I've never attempted to straighten a bent shaft.
Figured if it took a shot solid enough to bend the the prop shaft,
it was probably better to replace the shaft along with the seals and bearings.

I'd be curious as to the price difference between straightening and replacing... :-?


----------



## Frank_Sebastian (Oct 15, 2007)

Check here for part numbers and get a quote for a new propeller shaft.

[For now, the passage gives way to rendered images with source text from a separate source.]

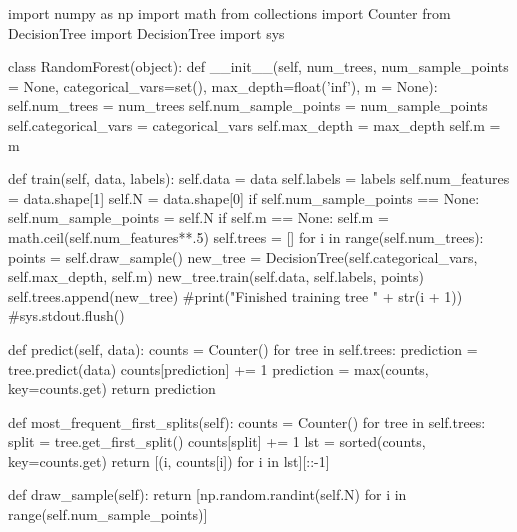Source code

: \documentclass{article}
\begin{document}
\begin{python}
import numpy as np
import math
from collections import Counter
from DecisionTree import DecisionTree
import sys

class RandomForest(object):
    def __init__(self, num_trees, num_sample_points = None,
        categorical_vars=set(), max_depth=float('inf'), m = None):
        self.num_trees = num_trees
        self.num_sample_points = num_sample_points
        self.categorical_vars = categorical_vars
        self.max_depth = max_depth
        self.m = m

    def train(self, data, labels):
        self.data = data
        self.labels = labels
        self.num_features = data.shape[1]
        self.N = data.shape[0]
        if self.num_sample_points == None:
            self.num_sample_points = self.N
        if self.m == None:
            self.m = math.ceil(self.num_features**.5)
        self.trees = []
        for i in range(self.num_trees):
            points = self.draw_sample()
            new_tree = DecisionTree(self.categorical_vars, self.max_depth, self.m)
            new_tree.train(self.data, self.labels, points)
            self.trees.append(new_tree)
            #print("Finished training tree " + str(i + 1))
            #sys.stdout.flush()

    def predict(self, data):
        counts = Counter()
        for tree in self.trees:
            prediction = tree.predict(data)
            counts[prediction] += 1
        prediction = max(counts, key=counts.get)
        return prediction

    def most_frequent_first_splits(self):
        counts = Counter()
        for tree in self.trees:
            split = tree.get_first_split()
            counts[split] += 1
        lst = sorted(counts, key=counts.get)
        return [(i, counts[i]) for i in lst][::-1]

    def draw_sample(self):
        return [np.random.randint(self.N) for i in range(self.num_sample_points)]
\end{python}

\newpage
\end{document}

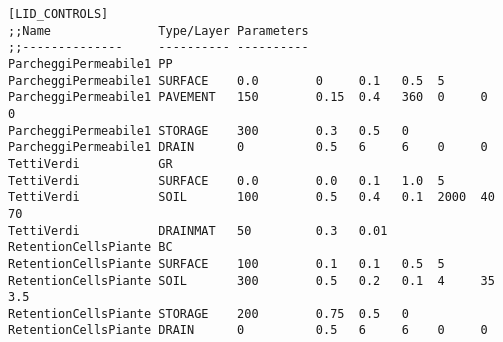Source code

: \begin{lstlisting}
[LID_CONTROLS]
;;Name               Type/Layer Parameters
;;--------------     ---------- ----------
ParcheggiPermeabile1 PP
ParcheggiPermeabile1 SURFACE    0.0        0     0.1   0.5  5
ParcheggiPermeabile1 PAVEMENT   150        0.15  0.4   360  0     0    0
ParcheggiPermeabile1 STORAGE    300        0.3   0.5   0
ParcheggiPermeabile1 DRAIN      0          0.5   6     6    0     0
TettiVerdi           GR
TettiVerdi           SURFACE    0.0        0.0   0.1   1.0  5
TettiVerdi           SOIL       100        0.5   0.4   0.1  2000  40   70
TettiVerdi           DRAINMAT   50         0.3   0.01
RetentionCellsPiante BC
RetentionCellsPiante SURFACE    100        0.1   0.1   0.5  5
RetentionCellsPiante SOIL       300        0.5   0.2   0.1  4     35   3.5
RetentionCellsPiante STORAGE    200        0.75  0.5   0
RetentionCellsPiante DRAIN      0          0.5   6     6    0     0
\end{lstlisting}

http://www.tohatsuoutboardparts.com/

It is likely 346-64211-6 They will respond to your request rather quickly. If you can install it yourself it will save a lot. You may have to shim a little.

Best regards,
Frank_S


----------



## makin moves (Mar 20, 2010)

Ive used admiral for some props. They do great work, not sure if the can help you but the guys are very helpful if you give them a call


----------



## Creek Runner (Sep 1, 2011)

Go with a new 1, chances are you have damaged the integrity of the shaft already and any more stress could cause it break.


----------



## Ckirk57 (Sep 27, 2009)

Thanks, I wish these parts were easier to get. I almost feel like its faster to buy a used tohatsu on Craigslist for parts than try to work with the dealers. The good news is that I have two boats and I can still fish in the mean time.


----------



## Creek Runner (Sep 1, 2011)

> Thanks, I wish these parts were easier to get. I almost feel like its faster to *buy a used tohatsu on Craigslist for parts *than try to work with the dealers. The good news is that I have two boats and I can still fish in the mean time.


That's what I would do!


----------



## The_Skiff_Shop (Oct 28, 2008)

Kirk,

I have a buddy that had a prop shaft straightened up in your neck of the woods. I think it was the Yami dealer in CR. He had the same concerns and the dealer was straight up about the results. You might want to just carry it in and have them look at it. Couldn't hurt.


----------



## HighSide25 (May 15, 2007)

i had mine straightend for a 40hp and it was a little more than $200. i didnt take it out like you did, so it may be a little cheaper for you.

btw, ive hit a few things/sandbars and its still straight as an arrow since the work


----------